Es ist nicht alles schlecht
Andere Anwohner wie der Jesinger Dieter Ilg können der Regelung durchaus etwas abgewinnen. „Man hat schon am zweiten Tag gemerkt, dass es ruhiger wird“, sagt er. Als Fahrradfahrer fühle er sich nun sicherer, vor allem wenn er abbiegen möchte. Allerdings, so Ilg, müsse man die Infrastruktur anpassen. „Eine Vorschlag wäre, die Ampel an der Kirche gegen einen Zebrastreifen zu tauschen. Die ist ja sonst ständig rot“, meint er.
Eine andere Idee vertritt Giancarlo Crescente: Tempo 30 nur bei Nacht. Der Vorsitzende der Kirchheimer Jungen Union hat bei einer Online-Petition mehr als 1800 Befürworter gefunden. Nun soll sie Oberbürgermeister Pascal Bader vorgelegt werden. Die Kernargumenten der JU widersprechen teilweise den Stadtplanern: Die Reisedauer verlängert sich nach Messungen es ADAC um 25 Prozent, die Feinstaubbelastung steige. Während es für den Durchgangsverkehr ärgerlich sei, bringe Tempo 30 für freiwillige Feuerwehrleute auf der Anfahrt zum Gerätehaus gar „eine ernstzunehmende Gefahr für die Allgemeinheit“, glaubt die Junge Union. Vor Schulen oder anderen Einrichtungen solle aber ganztägig Tempo 30 gelten.
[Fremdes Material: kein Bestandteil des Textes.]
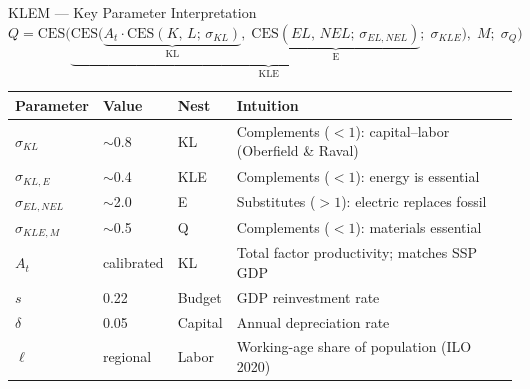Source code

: \documentclass[aspectratio=169, 10pt]{beamer}
\begin{document}
\begin{frame}{KLEM --- Key Parameter Interpretation}
\vspace{0.2em}
\centering
\small
$Q = \mathrm{CES}\!\Big(\underbrace{\mathrm{CES}\!\big(\underbrace{A_t \cdot \mathrm{CES}(K,\,L;\,\sigma_{KL})}_{\text{KL}},\;\underbrace{\mathrm{CES}(EL,\,NEL;\,\sigma_{EL,NEL})}_{\text{E}};\;\sigma_{KLE}\big)}_{\text{KLE}},\;M;\;\sigma_{Q}\Big)$

\vspace{0.5em}
\begin{tabular}{@{} l l l l @{}}
\toprule
\textbf{Parameter} & \textbf{Value} & \textbf{Nest} & \textbf{Intuition} \\
\midrule
\rowcolor{SpruceGreen!8}
$\sigma_{KL}$ & $\sim$0.8 & KL & Complements ($<\!1$): capital--labor (Oberfield \& Raval) \\
$\sigma_{KL,E}$ & $\sim$0.4 & KLE & Complements ($<\!1$): energy is essential \\
\rowcolor{SpruceGreen!8}
$\sigma_{EL,NEL}$ & $\sim$2.0 & E & Substitutes ($>\!1$): electric replaces fossil \\
$\sigma_{KLE,M}$ & $\sim$0.5 & Q & Complements ($<\!1$): materials essential \\
\midrule
\rowcolor{SpruceGreen!8}
$A_t$ & calibrated & KL & Total factor productivity; matches SSP GDP \\
$s$ & 0.22 & Budget & GDP reinvestment rate \\
\rowcolor{SpruceGreen!8}
$\delta$ & 0.05 & Capital & Annual depreciation rate \\
$\ell$ & regional & Labor & Working-age share of population (ILO 2020) \\
\bottomrule
\end{tabular}
\end{frame}
\end{document}
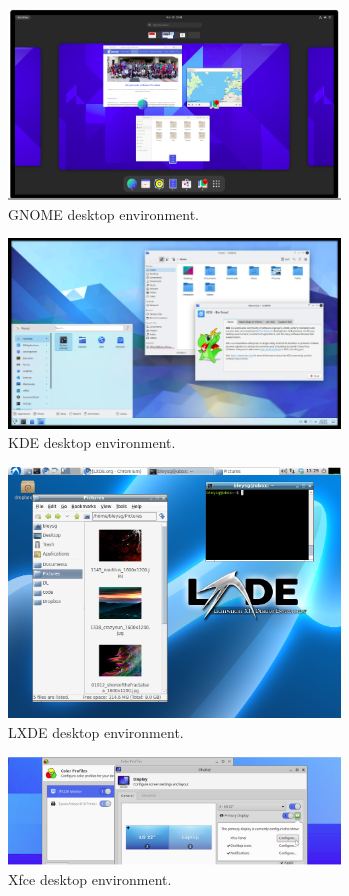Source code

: \begin{figure}[!htb]
	\centering
	\includegraphics[width=250pt]{chapters/part-1/figures/gnome_demo.png}
	\caption{GNOME desktop environment.} \label{ch:bitl:fig:gnomedemo}
\end{figure}

\begin{figure}[!htb]
	\centering
	\includegraphics[width=250pt]{chapters/part-1/figures/kde_demo.png}
	\caption{KDE desktop environment.} \label{ch:bitl:fig:kdedemo}
\end{figure}

\begin{figure}[!htb]
	\centering
	\includegraphics[width=250pt]{chapters/part-1/figures/lxde_demo.png}
	\caption{LXDE desktop environment.} \label{ch:bitl:fig:lxdedemo}
\end{figure}

\begin{figure}[!htb]
	\centering
	\includegraphics[width=250pt]{chapters/part-1/figures/xfce_demo.png}
	\caption{Xfce desktop environment.} \label{ch:bitl:fig:xfcedemo}
\end{figure}

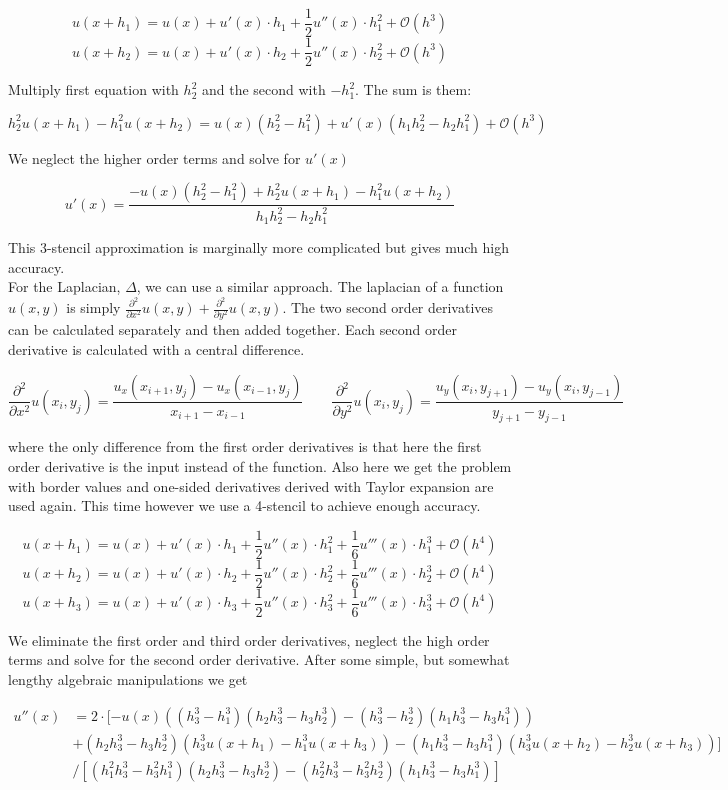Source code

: \documentclass[paper=a4, fontsize=12pt]{article} %
\begin{document}
$$u(x+h_1) = u(x) + u'(x)\cdot h_1 + \frac{1}{2}u''(x)\cdot h_1^2 + \mathcal{O}(h^3)$$
$$u(x+h_2) = u(x) + u'(x)\cdot h_2 + \frac{1}{2}u''(x)\cdot h_2^2 + \mathcal{O}(h^3)$$

Multiply first equation with $h_2^2$ and the second with $-h_1^2$. The sum is them:

$$ h_2^2 u(x+h_1)  - h_1^2 u(x+h_2)  = u(x) (h_2^2 - h_1^2 ) + u'(x) (h_1 h_2^2 - h_2 h_ 1^2) +  \mathcal{O}(h^3) $$

We neglect the higher order terms and solve for $u'(x)$

$$  u'(x) = \frac{- u(x) (h_2^2 - h_1^2 ) + h_2^2 u(x+h_1)  - h_1^2 u(x+h_2) }{h_1 h_2^2 - h_2 h_ 1^2}  $$

This 3-stencil approximation is marginally more complicated but gives much high accuracy. \\


For the Laplacian, $\Delta$, we can use a similar approach. The laplacian of a function $u(x,y) $ is simply $\frac{\partial^2}{\partial x^2} u(x,y) + \frac{\partial^2}{\partial y^2} u(x,y) $. The two second order derivatives can be calculated separately and then added together. Each second order derivative is calculated with a central difference. 

$$ \frac{\partial^2}{\partial x^2} u(x_i,y_j)  = \frac{u_x(x_{i+1},y_j)-u_x(x_{i-1},y_j)}{x_{i+1} - x_{i-1}} \qquad  \frac{\partial^2}{\partial y^2} u(x_i,y_j)  = \frac{u_y(x_{i},y_{j+1})-u_y(x_{i},y_{j-1})}{y_{j+1} - y_{j-1}}$$ 

where the only difference from the first order derivatives is that here the first order derivative is the input instead of the function. Also here we get the problem with border values and one-sided derivatives derived with Taylor expansion are used again. This time however we use a 4-stencil to achieve enough accuracy.

$$u(x+h_1) = u(x) + u'(x)\cdot h_1 + \frac{1}{2}u''(x)\cdot h_1^2 + \frac{1}{6}u'''(x)\cdot h_1^3 + \mathcal{O}(h^4)$$
$$u(x+h_2) = u(x) + u'(x)\cdot h_2 + \frac{1}{2}u''(x)\cdot h_2^2 + \frac{1}{6}u'''(x)\cdot h_2^3 + \mathcal{O}(h^4)$$
$$u(x+h_3) = u(x) + u'(x)\cdot h_3 + \frac{1}{2}u''(x)\cdot h_3^2 + \frac{1}{6}u'''(x)\cdot h_3^3 + \mathcal{O}(h^4)$$

We eliminate the first order and third order derivatives, neglect the high order terms and solve for the second order derivative. After some simple, but somewhat lengthy algebraic manipulations we get

\begin{align*}
u''(x) &= 2\cdot [ -u(x)((h_3^3 - h_1^3)(h_2h_3^3 - h_3h_2^3)-(h_3^3-h_2^3)(h_1h_3^3-h_3h_1^3))  \\
& + (h_2h_3^3 - h_3h_2^3)(h_3^3u(x+h_1)-h_1^3u(x+h_3))  - (h_1h_3^3 - h_3h_1^3 )(h_3^3 u(x+h_2) -h_2^3 u(x+h_3)) ]\\
&  /  [(h_1^2 h_3^3 - h_3^2 h_1^3 )(h_2 h_3^3 - h_3 h_2^3 )-( h_2^2 h_3^3 - h_3^2 h_2^3 )(h_1 h_3^3 - h_3 h_1^3) ]
\end{align*}
\end{document}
Vanessa Palesch verweist auf die größeren Zusammenhänge. „Von der Bundesregierung sei vorgegeben, dass Flüssigkeit des Autoverkehrs nicht mehr Vorrang habe, sondern Ziele des Klima-, Umwelt und Gesundheitsschutzes stärker gewichtet werden. Dazu gehöre auch, so die Sprecherin der Stadt, die Aufenthaltsqualität an städtischen Straßen zu steigern: „Tempo 30 ermöglicht eine sicherere und angenehmere Umgebung für Fußgänger und Radfahrer.“ Das hänge aber stark von den Gegebenheiten ab. „Tempo 30 ist pauschal nicht immer besser“, betont sie. Eine flächendeckende Tempo-30-Reglung für Kirchheim scheint daher nicht zu erwarten. Aktuell ist 30 aber für die Ortsdurchfahrt Nabern und einen weiteren Teil der Tannenbergstraße geplant.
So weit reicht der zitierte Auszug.